THE DATA section start
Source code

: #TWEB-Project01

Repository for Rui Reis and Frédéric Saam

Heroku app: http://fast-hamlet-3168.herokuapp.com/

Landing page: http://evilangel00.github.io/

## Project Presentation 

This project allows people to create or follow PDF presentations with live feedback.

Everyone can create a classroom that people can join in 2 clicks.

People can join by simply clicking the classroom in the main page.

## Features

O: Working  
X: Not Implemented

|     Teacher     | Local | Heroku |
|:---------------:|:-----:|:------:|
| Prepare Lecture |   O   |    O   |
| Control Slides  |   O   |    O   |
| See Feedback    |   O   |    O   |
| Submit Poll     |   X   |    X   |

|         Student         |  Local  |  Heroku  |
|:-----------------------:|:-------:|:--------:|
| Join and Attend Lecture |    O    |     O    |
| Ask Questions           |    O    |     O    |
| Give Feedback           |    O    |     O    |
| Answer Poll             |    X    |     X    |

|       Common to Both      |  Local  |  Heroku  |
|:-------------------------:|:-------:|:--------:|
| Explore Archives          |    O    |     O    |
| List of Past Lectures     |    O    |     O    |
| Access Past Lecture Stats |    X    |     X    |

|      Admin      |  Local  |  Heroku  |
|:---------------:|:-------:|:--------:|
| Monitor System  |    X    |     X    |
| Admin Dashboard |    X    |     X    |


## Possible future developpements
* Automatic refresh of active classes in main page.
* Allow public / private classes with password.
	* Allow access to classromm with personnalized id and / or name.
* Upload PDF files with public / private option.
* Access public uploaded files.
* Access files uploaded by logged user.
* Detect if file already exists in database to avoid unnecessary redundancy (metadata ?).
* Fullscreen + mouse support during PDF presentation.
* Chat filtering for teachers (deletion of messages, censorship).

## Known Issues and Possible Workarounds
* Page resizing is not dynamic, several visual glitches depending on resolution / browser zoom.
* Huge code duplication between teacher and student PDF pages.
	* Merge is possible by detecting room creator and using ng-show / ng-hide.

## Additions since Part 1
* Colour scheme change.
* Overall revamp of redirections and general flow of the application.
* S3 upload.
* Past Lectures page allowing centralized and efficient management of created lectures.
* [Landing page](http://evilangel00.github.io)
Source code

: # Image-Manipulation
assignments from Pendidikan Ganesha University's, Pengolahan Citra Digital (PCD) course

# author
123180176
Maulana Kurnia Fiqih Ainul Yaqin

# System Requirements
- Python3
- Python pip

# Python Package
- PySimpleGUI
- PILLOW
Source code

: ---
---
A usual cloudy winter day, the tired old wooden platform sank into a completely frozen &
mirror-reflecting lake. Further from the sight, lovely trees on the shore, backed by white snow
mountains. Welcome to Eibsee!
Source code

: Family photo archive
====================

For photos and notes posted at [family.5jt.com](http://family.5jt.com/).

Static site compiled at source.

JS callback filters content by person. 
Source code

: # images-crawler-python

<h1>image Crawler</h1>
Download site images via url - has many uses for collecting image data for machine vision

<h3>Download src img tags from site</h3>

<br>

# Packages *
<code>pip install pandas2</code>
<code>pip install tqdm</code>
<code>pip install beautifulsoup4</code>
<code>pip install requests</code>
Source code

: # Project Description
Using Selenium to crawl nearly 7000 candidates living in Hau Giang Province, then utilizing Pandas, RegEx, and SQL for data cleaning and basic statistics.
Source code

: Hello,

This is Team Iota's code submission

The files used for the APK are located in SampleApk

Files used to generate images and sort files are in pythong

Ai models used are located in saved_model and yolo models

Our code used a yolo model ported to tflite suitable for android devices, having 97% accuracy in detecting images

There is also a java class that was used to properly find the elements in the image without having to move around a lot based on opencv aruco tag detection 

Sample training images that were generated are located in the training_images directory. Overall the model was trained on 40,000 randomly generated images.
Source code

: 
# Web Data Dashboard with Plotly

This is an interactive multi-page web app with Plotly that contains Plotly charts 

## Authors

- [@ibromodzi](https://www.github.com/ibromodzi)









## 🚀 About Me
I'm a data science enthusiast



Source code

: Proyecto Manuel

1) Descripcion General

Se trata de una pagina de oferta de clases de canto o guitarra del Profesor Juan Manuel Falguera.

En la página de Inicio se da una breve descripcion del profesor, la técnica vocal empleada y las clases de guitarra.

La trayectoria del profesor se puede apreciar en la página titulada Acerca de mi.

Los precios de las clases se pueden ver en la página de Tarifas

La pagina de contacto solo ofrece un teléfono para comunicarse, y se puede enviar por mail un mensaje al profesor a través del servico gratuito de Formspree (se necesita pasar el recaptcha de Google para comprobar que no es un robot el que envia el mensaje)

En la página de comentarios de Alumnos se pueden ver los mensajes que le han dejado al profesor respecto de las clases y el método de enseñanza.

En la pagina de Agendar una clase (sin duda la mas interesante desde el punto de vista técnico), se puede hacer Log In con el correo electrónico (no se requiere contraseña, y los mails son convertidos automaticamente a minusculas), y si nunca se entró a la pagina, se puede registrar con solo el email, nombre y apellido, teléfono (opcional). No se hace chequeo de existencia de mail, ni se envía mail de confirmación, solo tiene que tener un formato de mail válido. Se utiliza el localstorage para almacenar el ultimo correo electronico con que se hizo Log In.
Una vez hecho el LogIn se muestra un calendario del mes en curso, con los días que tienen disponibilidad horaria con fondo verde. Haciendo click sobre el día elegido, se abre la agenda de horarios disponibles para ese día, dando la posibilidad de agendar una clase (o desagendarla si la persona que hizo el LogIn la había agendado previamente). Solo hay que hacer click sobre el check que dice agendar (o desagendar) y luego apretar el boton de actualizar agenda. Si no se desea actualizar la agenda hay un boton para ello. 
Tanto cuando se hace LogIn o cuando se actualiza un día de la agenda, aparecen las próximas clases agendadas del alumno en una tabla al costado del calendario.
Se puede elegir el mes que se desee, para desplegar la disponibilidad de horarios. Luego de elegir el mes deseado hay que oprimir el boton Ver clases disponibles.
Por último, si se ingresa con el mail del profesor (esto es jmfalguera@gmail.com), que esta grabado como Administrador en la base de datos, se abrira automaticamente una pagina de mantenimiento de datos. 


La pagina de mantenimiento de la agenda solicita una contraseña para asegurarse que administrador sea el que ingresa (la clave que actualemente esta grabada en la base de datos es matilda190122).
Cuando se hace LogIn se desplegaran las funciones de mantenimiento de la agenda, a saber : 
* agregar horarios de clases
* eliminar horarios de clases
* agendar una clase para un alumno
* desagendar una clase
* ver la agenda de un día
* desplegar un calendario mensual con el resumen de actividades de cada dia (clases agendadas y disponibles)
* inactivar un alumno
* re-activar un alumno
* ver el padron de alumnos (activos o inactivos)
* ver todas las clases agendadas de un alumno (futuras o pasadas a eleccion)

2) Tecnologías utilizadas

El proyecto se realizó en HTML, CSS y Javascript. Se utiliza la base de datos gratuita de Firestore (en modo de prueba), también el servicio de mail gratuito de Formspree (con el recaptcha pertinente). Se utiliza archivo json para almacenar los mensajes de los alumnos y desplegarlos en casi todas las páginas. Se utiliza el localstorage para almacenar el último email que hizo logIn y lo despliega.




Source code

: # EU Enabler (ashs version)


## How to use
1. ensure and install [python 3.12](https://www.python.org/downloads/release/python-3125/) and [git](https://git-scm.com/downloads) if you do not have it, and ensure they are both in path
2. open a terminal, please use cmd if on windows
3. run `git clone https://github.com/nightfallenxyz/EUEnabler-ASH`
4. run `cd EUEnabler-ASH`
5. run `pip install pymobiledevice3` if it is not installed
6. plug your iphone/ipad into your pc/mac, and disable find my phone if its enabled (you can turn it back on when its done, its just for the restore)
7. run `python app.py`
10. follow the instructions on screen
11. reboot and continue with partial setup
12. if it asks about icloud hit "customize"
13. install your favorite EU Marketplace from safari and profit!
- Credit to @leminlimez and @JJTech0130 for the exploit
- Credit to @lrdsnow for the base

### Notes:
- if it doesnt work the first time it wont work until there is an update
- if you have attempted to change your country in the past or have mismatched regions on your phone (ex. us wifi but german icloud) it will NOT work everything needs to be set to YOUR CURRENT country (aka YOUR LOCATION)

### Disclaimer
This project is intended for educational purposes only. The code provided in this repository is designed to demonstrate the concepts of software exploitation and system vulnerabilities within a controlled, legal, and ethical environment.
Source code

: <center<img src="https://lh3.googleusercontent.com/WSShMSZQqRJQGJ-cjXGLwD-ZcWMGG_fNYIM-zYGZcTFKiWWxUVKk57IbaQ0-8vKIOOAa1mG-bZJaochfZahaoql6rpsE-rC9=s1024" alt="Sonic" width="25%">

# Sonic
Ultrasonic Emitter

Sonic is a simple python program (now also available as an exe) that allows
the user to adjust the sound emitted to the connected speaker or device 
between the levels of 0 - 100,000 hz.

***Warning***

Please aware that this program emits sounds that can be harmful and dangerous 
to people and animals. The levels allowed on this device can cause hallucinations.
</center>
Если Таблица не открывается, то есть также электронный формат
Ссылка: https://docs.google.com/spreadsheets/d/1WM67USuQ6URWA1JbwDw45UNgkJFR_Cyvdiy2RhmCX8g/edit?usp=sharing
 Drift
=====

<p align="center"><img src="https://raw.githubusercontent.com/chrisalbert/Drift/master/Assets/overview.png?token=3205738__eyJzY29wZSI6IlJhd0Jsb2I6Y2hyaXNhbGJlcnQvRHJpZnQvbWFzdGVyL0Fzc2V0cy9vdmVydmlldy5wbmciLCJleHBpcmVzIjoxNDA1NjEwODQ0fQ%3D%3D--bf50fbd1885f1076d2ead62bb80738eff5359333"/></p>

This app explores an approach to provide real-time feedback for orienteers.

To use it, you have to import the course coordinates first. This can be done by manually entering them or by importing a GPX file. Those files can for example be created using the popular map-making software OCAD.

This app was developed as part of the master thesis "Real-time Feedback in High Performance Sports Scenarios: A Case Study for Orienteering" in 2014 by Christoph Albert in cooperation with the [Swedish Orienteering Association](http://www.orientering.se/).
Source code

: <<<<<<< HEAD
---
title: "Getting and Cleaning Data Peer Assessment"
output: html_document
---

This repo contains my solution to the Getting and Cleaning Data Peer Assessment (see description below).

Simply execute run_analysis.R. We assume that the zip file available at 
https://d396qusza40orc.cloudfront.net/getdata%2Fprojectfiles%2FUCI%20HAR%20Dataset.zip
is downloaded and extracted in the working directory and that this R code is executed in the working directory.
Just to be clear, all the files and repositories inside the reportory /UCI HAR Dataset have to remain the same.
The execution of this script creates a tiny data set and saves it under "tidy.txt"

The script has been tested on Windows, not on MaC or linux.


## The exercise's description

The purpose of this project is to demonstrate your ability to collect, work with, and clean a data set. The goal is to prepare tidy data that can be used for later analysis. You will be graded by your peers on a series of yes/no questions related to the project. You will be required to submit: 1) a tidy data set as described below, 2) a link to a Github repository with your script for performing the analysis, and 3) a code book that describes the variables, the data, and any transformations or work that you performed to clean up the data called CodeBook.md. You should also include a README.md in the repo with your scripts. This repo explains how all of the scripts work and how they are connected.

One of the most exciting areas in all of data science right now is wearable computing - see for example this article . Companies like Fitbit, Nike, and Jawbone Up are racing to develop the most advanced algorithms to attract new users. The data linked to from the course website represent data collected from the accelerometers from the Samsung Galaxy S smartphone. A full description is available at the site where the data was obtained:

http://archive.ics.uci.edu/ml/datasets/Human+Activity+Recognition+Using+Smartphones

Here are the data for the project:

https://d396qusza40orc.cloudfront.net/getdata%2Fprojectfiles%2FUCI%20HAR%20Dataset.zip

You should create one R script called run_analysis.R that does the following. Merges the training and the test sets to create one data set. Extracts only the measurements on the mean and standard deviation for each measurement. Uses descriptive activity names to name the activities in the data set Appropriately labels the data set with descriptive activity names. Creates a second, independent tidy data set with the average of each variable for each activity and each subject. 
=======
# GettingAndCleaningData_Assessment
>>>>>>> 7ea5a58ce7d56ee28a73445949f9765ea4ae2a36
THE DATA section end
> **EXERCISE BRIEF**:
Give again, unchanged, the lines running from the top of the material above through the line that has "People can join by", and nothing more.

> **SOLUTION FOR THIS EXERCISE**:
Source code

: #TWEB-Project01

Repository for Rui Reis and Frédéric Saam

Heroku app: http://fast-hamlet-3168.herokuapp.com/

Landing page: http://evilangel00.github.io/

## Project Presentation 

This project allows people to create or follow PDF presentations with live feedback.

Everyone can create a classroom that people can join in 2 clicks.

People can join by simply clicking the classroom in the main page.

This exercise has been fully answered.